Hamster Wheels Are Not Yet Stories

A favored stimulus/response mechanism for you comes at times when you receivev editorial  notes on something you've written.  The backstory to this revelation resides in your belief that you've gone through a manuscript enough times to have caught the anomalies, inelegance, and, to be severe in your bluntness, the manuscript contains your belief that any ambiguity or question raised in your text is intentional.  There--you've said it.  The ambiguity is a part of a desired effect.

Those are your intentions.  Now, as you skim through editor notes, your eye will catch a suggestion for another example or a wish for some attribution.  So far, nothing out of the ordinary.  Nothing is out of the ordinary until you come to the kind of query or suggestion that turns you into the equivalent of Lance Armstrong, shooting up some enhancement substance.  How, you wonder through the rising cholers and blood pressure, can that not be clear?  You read the query again, then the indicated text.  Sure enough.  The editorial query was justified.  You could have been clearer, pellucid, if you will.

Such discoveries are at the top of your pleasure-of-discovery list.  Some day, perhaps, you will deliver a manuscript of the sort you deliver when you are the editor, not the writer.  Yet, perhaps not.  No matter, that is, no matter if you go over the material to the point where you can no longer see the needful detail calling out its woeful lack of specificity.

You enjoy the feel of a clean page, one where the narrative thrust seems to take you by the hand, then lead you through the loops and whorls of the fingerprints of logic, building an effect with fact and cadence and voice, leading to the fewest possible conclusions.  There is a sense of satisfaction, of you having cleared your metaphorical throat of ahems and er and um, taken a sip of water or coffee, then gone on to seek out all your habit words, those words such as and, thus, accordingly, and seeming to, or, worse yet, the adverbial seemingly.

At one time, years back the discovery of such things was occasion for discouragement.  Would you ever find your way to clean pages?

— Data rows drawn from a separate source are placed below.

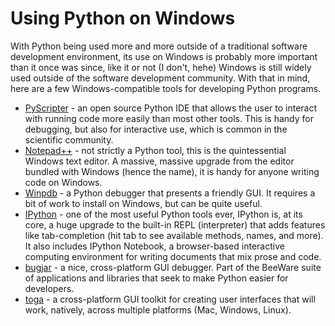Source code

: # Using Python on Windows

With Python being used more and more outside of a traditional software
development environment, its use on Windows is probably more important than it
once was since, like it or not (I don't, hehe) Windows is still widely used
outside of the software development community. With that in mind, here are a few
Windows-compatible tools for developing Python programs.

  * [PyScripter](https://code.google.com/p/pyscripter/) - an open source Python
    IDE that allows the user to interact with running code more easily than most
    other tools. This is handy for debugging, but also for interactive use,
    which is common in the scientific community.
  * [Notepad++](http://www.notepad-plus-plus.org/) - not strictly a Python tool,
    this is the quintessential Windows text editor. A massive, massive upgrade
    from the editor bundled with Windows (hence the name), it is handy for
    anyone writing code on Windows.
  * [Winpdb](http://winpdb.org/about/) - a Python debugger that presents a
    friendly GUI. It requires a bit of work to install on Windows, but can be
    quite useful.
  * [IPython](http://ipython.org/) - one of the most useful Python tools ever,
    IPython is, at its core, a huge upgrade to the built-in REPL (interpreter)
    that adds features like tab-completion (hit tab to see available methods,
    names, and more). It also includes IPython Notebook, a browser-based
    interactive computing environment for writing documents that mix prose and
    code.
  * [bugjar](http://pybee.org/bugjar/) - a nice, cross-platform GUI debugger.
    Part of the BeeWare suite of applications and libraries that seek to make
    Python easier for developers.
  * [toga](http://pybee.org/toga/) - a cross-platform GUI toolkit for creating
    user interfaces that will work, natively, across multiple platforms (Mac,
    Windows, Linux).
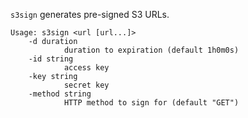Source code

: `s3sign` generates pre-signed S3 URLs.

	Usage: s3sign <url [url...]>
		-d duration
				duration to expiration (default 1h0m0s)
		-id string
				access key
		-key string
				secret key
		-method string
				HTTP method to sign for (default "GET")
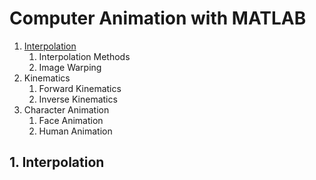 # Computer Animation with MATLAB

1. [Interpolation](./README.md#1-interpolation)
    1. Interpolation Methods
    2. Image Warping
2. Kinematics
    1. Forward Kinematics
    2. Inverse Kinematics
3. Character Animation
    1. Face Animation
    2. Human Animation
    
## 1. Interpolation
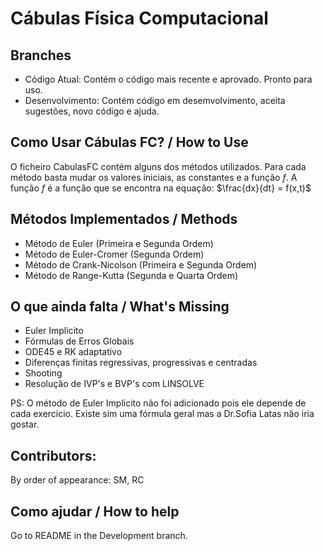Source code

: # Cábulas Física Computacional

## Branches
- Código Atual:
      Contém o código mais recente e aprovado. Pronto para uso.
- Desenvolvimento:
      Contém código em desemvolvimento, aceita sugestões, novo código e ajuda. 

## Como Usar Cábulas FC? / How to Use
O ficheiro CabulasFC contém alguns dos métodos utilizados. Para cada método basta mudar os valores iniciais, as constantes e a função $f$. A função $f$ é a função que se encontra na equação: $\frac{dx}{dt} = f(x,t)$

## Métodos Implementados / Methods

- Método de Euler (Primeira e Segunda Ordem)
- Método de Euler-Cromer (Segunda Ordem)
- Método de Crank-Nicolson (Primeira e Segunda Ordem)
- Método de Range-Kutta (Segunda e Quarta Ordem)

## O que ainda falta / What's Missing
- Euler Implicito
- Fórmulas de Erros Globais
- ODE45 e RK adaptativo
- Diferenças finitas regressivas, progressivas e centradas
- Shooting
- Resolução de IVP's e BVP's com LINSOLVE

PS: O método de Euler Implicito não foi adicionado pois ele depende de cada exercicio. Existe sim uma fórmula geral mas a Dr.Sofia Latas não iria gostar.

## Contributors:
By order of appearance:
SM, RC

## Como ajudar / How to help
Go to README in the Development branch.
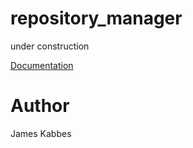 # repository_manager
under construction

[Documentation](https://jameskabbes.github.io/repository_manager)

# Author
James Kabbes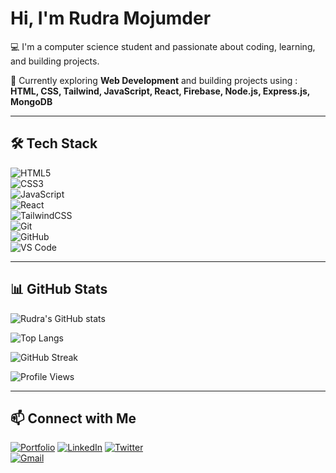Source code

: #  Hi, I'm Rudra Mojumder  

💻 I'm a computer science student and passionate about coding, learning, and building projects.  

🚀 Currently exploring **Web Development** and building projects using :  
**HTML, CSS, Tailwind, JavaScript, React, Firebase, Node.js, Express.js, MongoDB**  

---

## 🛠️ Tech Stack  
![HTML5](https://img.shields.io/badge/HTML5-E34F26?style=for-the-badge&logo=html5&logoColor=white)  
![CSS3](https://img.shields.io/badge/CSS3-1572B6?style=for-the-badge&logo=css3&logoColor=white)  
![JavaScript](https://img.shields.io/badge/JavaScript-F7DF1E?style=for-the-badge&logo=javascript&logoColor=black)  
![React](https://img.shields.io/badge/React-20232A?style=for-the-badge&logo=react&logoColor=61DAFB)  
![TailwindCSS](https://img.shields.io/badge/TailwindCSS-38B2AC?style=for-the-badge&logo=tailwind-css&logoColor=white)  
![Git](https://img.shields.io/badge/Git-F05032?style=for-the-badge&logo=git&logoColor=white)  
![GitHub](https://img.shields.io/badge/GitHub-181717?style=for-the-badge&logo=github&logoColor=white)  
![VS Code](https://img.shields.io/badge/VS%20Code-0078D4?style=for-the-badge&logo=visual-studio-code&logoColor=white)  

---

## 📊 GitHub Stats  
![Rudra's GitHub stats](https://github-readme-stats.vercel.app/api?username=TheRudraBro&show_icons=true&theme=radical)  

![Top Langs](https://github-readme-stats.vercel.app/api/top-langs/?username=TheRudraBro&layout=compact&theme=radical)  

![GitHub Streak](https://github-readme-streak-stats.herokuapp.com/?user=TheRudraBro&theme=radical)  

![Profile Views](https://komarev.com/ghpvc/?username=TheRudraBro&label=Profile%20Views&color=blue&style=flat)  

---

## 📫 Connect with Me  
[![Portfolio](https://img.shields.io/badge/🌐-Portfolio-blue)]([https://your-portfolio-link.com](https://rudra-mojumder-portfolio.netlify.app/))  
[![LinkedIn](https://img.shields.io/badge/LinkedIn-Profile-blue)]([https://linkedin.com/in/yourprofile](https://www.linkedin.com/in/rudra-mojumder-05a053306/))  
[![Twitter](https://img.shields.io/badge/Twitter-Profile-blue)](https://x.com/TheRudraBroo)  
[![Gmail](https://img.shields.io/badge/Email-Contact-red)](mailto:rudramraj22@gmail.com)  

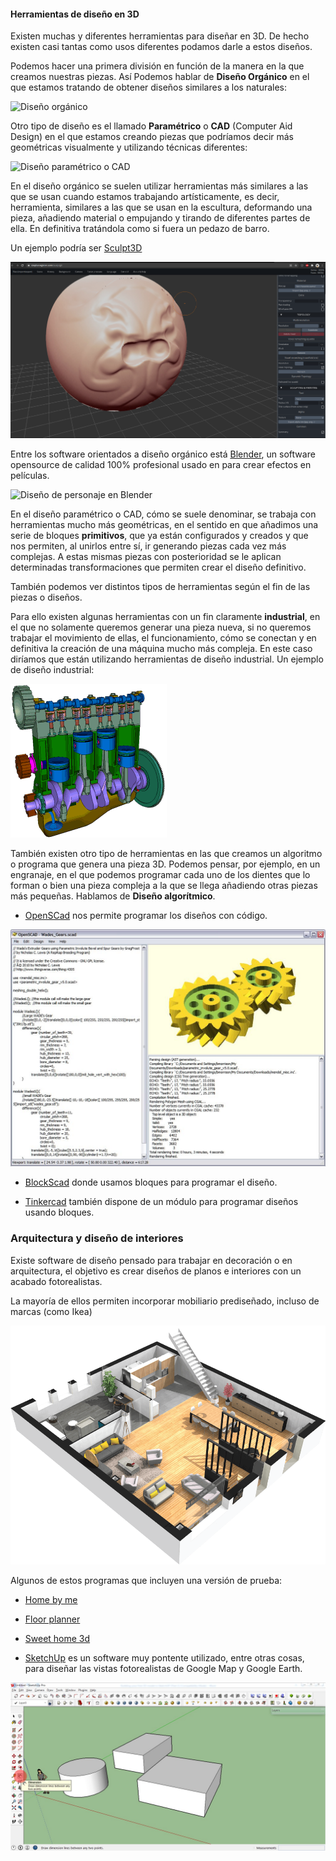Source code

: #### Herramientas de diseño en 3D

Existen muchas y diferentes herramientas para diseñar en 3D. De hecho existen casi tantas como usos diferentes podamos darle a estos diseños.

Podemos hacer una primera división en función de la manera en la que creamos nuestras piezas. Así Podemos hablar de **Diseño Orgánico** en el que estamos tratando de obtener diseños similares a los naturales:


![Diseño orgánico](./images/diseñoOrganico.jpeg)

Otro tipo de diseño es el llamado **Paramétrico** o **CAD** (Computer Aid Design) en el que estamos creando piezas que podríamos decir más geométricas visualmente y utilizando técnicas diferentes:

![Diseño paramétrico o CAD](./images/diseñoParametrico.jpeg)

En el diseño orgánico se suelen utilizar herramientas más similares a las que se usan cuando estamos trabajando artísticamente, es decir, herramienta, similares a las que se usan en la escultura, deformando una pieza, añadiendo material o empujando y tirando de diferentes partes de ella. En definitiva tratándola como si fuera un pedazo de barro.

Un ejemplo podría ser [Sculpt3D](https://stephaneginier.com/sculptgl/)

![](./images/ScultGL.png)

Entre los software orientados a diseño orgánico está [Blender](https://www.blender.org/), un software opensource de calidad 100% profesional usado en para crear efectos en películas.

![Diseño de personaje en Blender](./images/Character_Sintel-model-sheet.png)

En el diseño paramétrico o CAD, cómo se suele denominar, se trabaja con herramientas mucho más geométricas, en el sentido en que añadimos una serie de bloques **primitivos**, que ya están configurados y creados y que nos permiten, al unirlos entre sí, ir generando piezas cada vez más complejas. A estas mismas piezas con posterioridad se le aplican determinadas transformaciones que permiten crear el diseño definitivo.

También podemos ver distintos tipos de herramientas según el fin de las piezas o diseños. 

Para ello existen algunas herramientas con un fin claramente **industrial**, en el que no solamente queremos generar una pieza nueva, si no queremos trabajar el movimiento de ellas, el funcionamiento, cómo se conectan y en definitiva la creación de una máquina mucho más compleja. En este caso diríamos que están utilizando herramientas de diseño industrial. Un ejemplo de diseño industrial:

![](./images/FourCylinderEngine.gif)

También existen otro tipo de herramientas en las que creamos un algoritmo o programa que genera una pieza 3D. Podemos pensar, por ejemplo, en un engranaje, en el que podemos programar cada uno de los dientes que lo forman o bien una pieza compleja a la que se llega añadiendo otras piezas más pequeñas. Hablamos de **Diseño algorítmico**.

* [OpenSCad](http://www.openscad.org/) nos permite programar los diseños con código.

![OpenSCad](./images/openscad-screen-gear.jpg)

* [BlockScad](https://blockscad.com) donde usamos bloques para programar el diseño.

* [Tinkercad](http://Tinkercad.com) también dispone de un módulo para programar diseños usando bloques.

### Arquitectura y diseño de interiores 

Existe software de diseño pensado para trabajar en decoración o en arquitectura, el objetivo es crear diseños de planos e interiores con un acabado fotorealistas.

La mayoría de ellos permiten incorporar mobiliario prediseñado, incluso de marcas (como Ikea)

![](./images/homebyme.png)

Algunos de estos programas que incluyen una versión de prueba:

* [Home by me](https://home.by.me/es/)

* [Floor planner](https://es.floorplanner.com/)

* [Sweet home 3d](http://www.sweethome3d.com/es/)

* [SketchUp](https://my.sketchup.com/app) es un software muy pontente utilizado, entre otras cosas, para diseñar las vistas fotorealistas de Google Map y Google Earth. 

![SketchUp](./images/sketchup-dimensions.jpg)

Would your manuscripts stir in copyeditors and fact checkers the sense of, oh, oh, here comes himself, better watch out.  

Times have changed.  Of course you hope to turn in clear, clean copy,  Of course your focus on such activity enhances your eye for catching such things, possibly even catching them before you have the chance to set them down.  But now, the fact of another pair of eyes, looking as well to have your back, is a call to the battle cry of watching things to a closer degree yet.

Since you began making these specific notes, another opportunity presents itself to you.  What, after all, are such notes for if they are not to be gone over?  Gone over for what?  Gone over, for one thing, an accelerated sense of logic in development.  Although the gloves are off when it comes to riffing and you find yourself seduced away from your main purpose because of a memory you have triggered or because of an unseen connection among disparate concepts, you look for ways to more direct, effective transitions.  You look for potential building of themes and your hopes of resolving them to some degree by the last paragraph.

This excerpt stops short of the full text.